1. The Program does not affect your right to file a charge with, make a complaint to, participate in an investigation by or bring any matter to the attention of (“File a Charge”) the U.S. Equal Employment Opportunity Commission, the National Labor Relations Board, a state or local discrimination agency, or any other administrative body, although you waive the right to file or pursue any lawsuit or court action against the Firm as set forth in this Program.
2. Notwithstanding the Filing of a Charge, you may seek monetary relief only with respect to a Covered Dispute through the Program, except as otherwise required by applicable law with respect to administrative charges.
E. Termination or Amendment.
1. The Firm may propose termination or amendment of the Program by providing electronic notice to you, including by posting changes on the Firm’s intranet or through MyPeopleLink (or any system that replaces it). You indicate your agreement to the proposed amendment or termination, and such proposed change becomes effective as to you, by commencing employment or, if currently employed, continuing your employment with the Firm for a period of 30 days after notice is provided.
2. Termination or amendment will not affect a Covered Dispute as to which either Phase I or Phase II had already been initiated when the termination or amendment was proposed.
3. If a proposed termination or amendment is determined not to be effective in whole or part for any reason, including lack of sufficient notice, lack of agreement, invalidity of a Program provision or otherwise, the Program as it existed at the time of the proposed termination or amendment shall remain in effect to the extent that the proposed termination or amendment is determined not to be effective.

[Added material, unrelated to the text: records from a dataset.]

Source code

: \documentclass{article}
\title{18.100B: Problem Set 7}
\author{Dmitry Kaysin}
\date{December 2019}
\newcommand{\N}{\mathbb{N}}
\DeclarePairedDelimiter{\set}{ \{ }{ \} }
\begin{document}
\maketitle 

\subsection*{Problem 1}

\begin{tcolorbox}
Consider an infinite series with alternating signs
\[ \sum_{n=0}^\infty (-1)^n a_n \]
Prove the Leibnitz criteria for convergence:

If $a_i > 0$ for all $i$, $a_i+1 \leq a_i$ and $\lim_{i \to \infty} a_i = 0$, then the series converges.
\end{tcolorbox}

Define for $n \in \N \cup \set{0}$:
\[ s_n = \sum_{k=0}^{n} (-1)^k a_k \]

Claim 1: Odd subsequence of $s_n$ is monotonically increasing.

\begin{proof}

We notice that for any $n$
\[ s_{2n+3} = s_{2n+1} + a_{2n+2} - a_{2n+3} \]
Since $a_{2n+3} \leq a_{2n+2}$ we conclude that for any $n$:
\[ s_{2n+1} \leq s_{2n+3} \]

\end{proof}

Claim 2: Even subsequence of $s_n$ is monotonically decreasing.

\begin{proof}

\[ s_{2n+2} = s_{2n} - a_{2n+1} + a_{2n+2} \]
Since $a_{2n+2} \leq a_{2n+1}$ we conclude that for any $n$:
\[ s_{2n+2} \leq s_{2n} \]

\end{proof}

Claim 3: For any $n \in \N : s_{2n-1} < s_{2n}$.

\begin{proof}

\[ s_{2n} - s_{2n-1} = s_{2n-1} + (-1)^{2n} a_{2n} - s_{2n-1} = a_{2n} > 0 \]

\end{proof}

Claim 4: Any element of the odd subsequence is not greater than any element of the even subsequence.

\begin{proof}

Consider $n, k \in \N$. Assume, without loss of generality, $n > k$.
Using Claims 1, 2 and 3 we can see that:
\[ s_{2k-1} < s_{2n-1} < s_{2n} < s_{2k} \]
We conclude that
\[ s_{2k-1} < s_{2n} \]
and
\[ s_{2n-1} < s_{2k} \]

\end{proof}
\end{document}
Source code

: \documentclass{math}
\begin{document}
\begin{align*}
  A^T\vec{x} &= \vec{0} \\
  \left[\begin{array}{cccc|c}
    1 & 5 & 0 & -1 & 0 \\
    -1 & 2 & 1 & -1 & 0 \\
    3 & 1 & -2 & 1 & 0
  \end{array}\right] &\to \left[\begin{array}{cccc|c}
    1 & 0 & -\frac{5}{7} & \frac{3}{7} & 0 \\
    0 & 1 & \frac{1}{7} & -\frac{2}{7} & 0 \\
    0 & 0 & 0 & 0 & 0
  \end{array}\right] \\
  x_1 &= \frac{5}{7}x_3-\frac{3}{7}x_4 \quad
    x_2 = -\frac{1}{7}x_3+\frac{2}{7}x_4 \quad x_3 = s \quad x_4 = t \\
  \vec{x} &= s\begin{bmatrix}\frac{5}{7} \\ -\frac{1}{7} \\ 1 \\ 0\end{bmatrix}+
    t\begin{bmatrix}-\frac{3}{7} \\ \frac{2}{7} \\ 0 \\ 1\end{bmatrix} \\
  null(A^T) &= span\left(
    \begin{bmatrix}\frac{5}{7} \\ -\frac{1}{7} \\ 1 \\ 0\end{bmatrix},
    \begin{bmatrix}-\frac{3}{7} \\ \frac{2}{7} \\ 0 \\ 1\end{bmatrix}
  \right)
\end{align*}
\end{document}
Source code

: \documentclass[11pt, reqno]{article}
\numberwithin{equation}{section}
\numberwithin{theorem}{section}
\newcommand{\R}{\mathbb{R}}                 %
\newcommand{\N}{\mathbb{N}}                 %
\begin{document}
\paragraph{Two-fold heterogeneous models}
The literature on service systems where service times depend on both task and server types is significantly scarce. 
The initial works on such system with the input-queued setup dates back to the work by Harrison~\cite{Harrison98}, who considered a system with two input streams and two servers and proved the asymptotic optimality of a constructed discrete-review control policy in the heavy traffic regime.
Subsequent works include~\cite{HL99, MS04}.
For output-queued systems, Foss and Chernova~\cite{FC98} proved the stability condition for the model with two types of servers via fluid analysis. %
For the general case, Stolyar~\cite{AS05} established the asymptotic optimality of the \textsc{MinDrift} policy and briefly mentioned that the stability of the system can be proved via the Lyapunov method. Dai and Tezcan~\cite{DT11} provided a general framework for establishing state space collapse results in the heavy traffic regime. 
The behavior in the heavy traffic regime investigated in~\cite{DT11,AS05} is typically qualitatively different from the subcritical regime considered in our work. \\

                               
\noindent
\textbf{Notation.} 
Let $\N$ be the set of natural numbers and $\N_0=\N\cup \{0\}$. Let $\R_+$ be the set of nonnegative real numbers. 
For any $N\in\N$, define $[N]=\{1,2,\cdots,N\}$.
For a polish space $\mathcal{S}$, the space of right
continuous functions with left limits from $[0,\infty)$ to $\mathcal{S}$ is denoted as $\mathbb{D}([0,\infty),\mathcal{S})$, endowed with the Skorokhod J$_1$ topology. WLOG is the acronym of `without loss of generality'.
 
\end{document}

F. Due Process and Severability.
1. The Program is intended to be fair to both sides and to provide you with access at an affordable cost. If it is determined that all or part of the Program is unenforceable for reasons pertaining to the fairness of the procedures or the cost, the Firm shall have the option to modify the Program as appropriate to address the concern.
2. If any portion of the Program is held to be invalid or unenforceable, or if any portion of the Program would, if effective, violate applicable law, that portion of the program shall be void and of no effect, but the remainder of the Program shall remain in full force and effect.
G. Choice of Law Governing Program. The Program is formed and enforceable under Delaware law without regard to its conflicts of laws principles. The Program, these procedures and any arbitration award that may result from them shall be governed by the Federal Arbitration Act (“FAA”). However, if the FAA is held not to apply for any reason, the Program, these procedures and any arbitration award shall be governed by the Delaware Uniform Arbitration Act, including judicial interpretations.